A Sophia Antipolis, un programme permet à des demandeurs d’emploi de relancer des « projets dormants » dans les entreprises dans le but de se faire ensuite embaucher.
Suite à l’explosion de la bulle Internet, Sophia Antipolis s’est retrouvé en 2002 avec un grand nombre de cadres chômeurs.
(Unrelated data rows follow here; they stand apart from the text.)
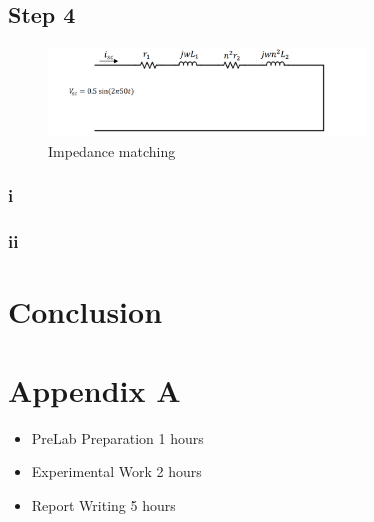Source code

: \documentclass[letterpaper,12pt]{article}
\begin{document}
\subsection{Step 4}
\begin{figure}[H]
    \centering
    \includegraphics[width = 0.75\textwidth]{3.png}
    \caption{Impedance matching}
\end{figure} 

\subsubsection{i}
\subsubsection{ii}


\section{Conclusion}

\section*{Appendix A}
\begin{itemize}
    \item PreLab Preparation 1 hours
    \item Experimental Work 2  hours
    \item Report Writing 5 hours
\end{itemize}
\end{document}
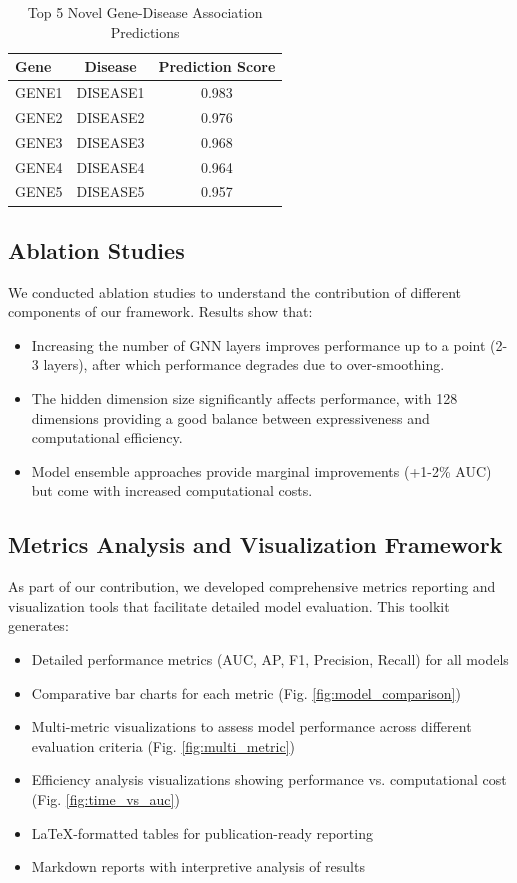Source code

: \documentclass[conference]{IEEEtran}
\begin{document}
\begin{table}[!t]
\caption{Top 5 Novel Gene-Disease Association Predictions}
\label{table_novel_gda}
\centering
\begin{tabular}{lcc}
\toprule
\textbf{Gene} & \textbf{Disease} & \textbf{Prediction Score} \\
\midrule
GENE1 & DISEASE1 & 0.983 \\
GENE2 & DISEASE2 & 0.976 \\
GENE3 & DISEASE3 & 0.968 \\
GENE4 & DISEASE4 & 0.964 \\
GENE5 & DISEASE5 & 0.957 \\
\bottomrule
\end{tabular}
\end{table}

\subsection{Ablation Studies}
We conducted ablation studies to understand the contribution of different components of our framework. Results show that:
\begin{itemize}
\item Increasing the number of GNN layers improves performance up to a point (2-3 layers), after which performance degrades due to over-smoothing.
\item The hidden dimension size significantly affects performance, with 128 dimensions providing a good balance between expressiveness and computational efficiency.
\item Model ensemble approaches provide marginal improvements (+1-2\% AUC) but come with increased computational costs.
\end{itemize}

\subsection{Metrics Analysis and Visualization Framework}
As part of our contribution, we developed comprehensive metrics reporting and visualization tools that facilitate detailed model evaluation. This toolkit generates:

\begin{itemize}
\item Detailed performance metrics (AUC, AP, F1, Precision, Recall) for all models
\item Comparative bar charts for each metric (Fig. \ref{fig:model_comparison})
\item Multi-metric visualizations to assess model performance across different evaluation criteria (Fig. \ref{fig:multi_metric})
\item Efficiency analysis visualizations showing performance vs. computational cost (Fig. \ref{fig:time_vs_auc})
\item LaTeX-formatted tables for publication-ready reporting
\item Markdown reports with interpretive analysis of results
\end{itemize}
\end{document}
Dans ce parc scientifique qui compte plus d’un millier d’entreprises dédiées aux nouvelles technologies, le programme « Sophia s’ouvre aux projets », lancé en 2004 par l’ANPE, l’Assedic, la DDTEFP (Direction Départementale du travail, de l’emploi et de la formation professionnelle) et l’association Telecom Valley, s’adresse à ces cadres confirmés, sans emploi, prêts à s’investir dans un projet de développement en entreprise.« Il s’agit de proposer à un cadre au chômage une mission de six mois en entreprise pour y développer un projet en sommeil, faute de temps ou d’argent, en pariant que le projet devient rentable et justifie le recrutement du stagiaire-chômeur. Embauche ou pas, l’entreprise s’engage à mettre son réseau à disposition du chômeur, à l’aider à renouer des contacts professionnels », explique Gaëlle Cariou, directrice de l’ANPE d’Antibes. Un programme qui offre une double opportunité, à la fois pour les entreprises de la région et pour les chômeurs qualifiés de longue durée. Concrètement, les candidats sont accueillis avec un statut spécifique (stagiaire de la formation professionnelle ou autre) au sein des sociétés demandeuses. Ils y travaillent pendant un semestre en étant complètement intégrés à la vie de l’entreprise ; on leur remet même une carte de visite de « consultant » leur permettant de valoriser leurs CV.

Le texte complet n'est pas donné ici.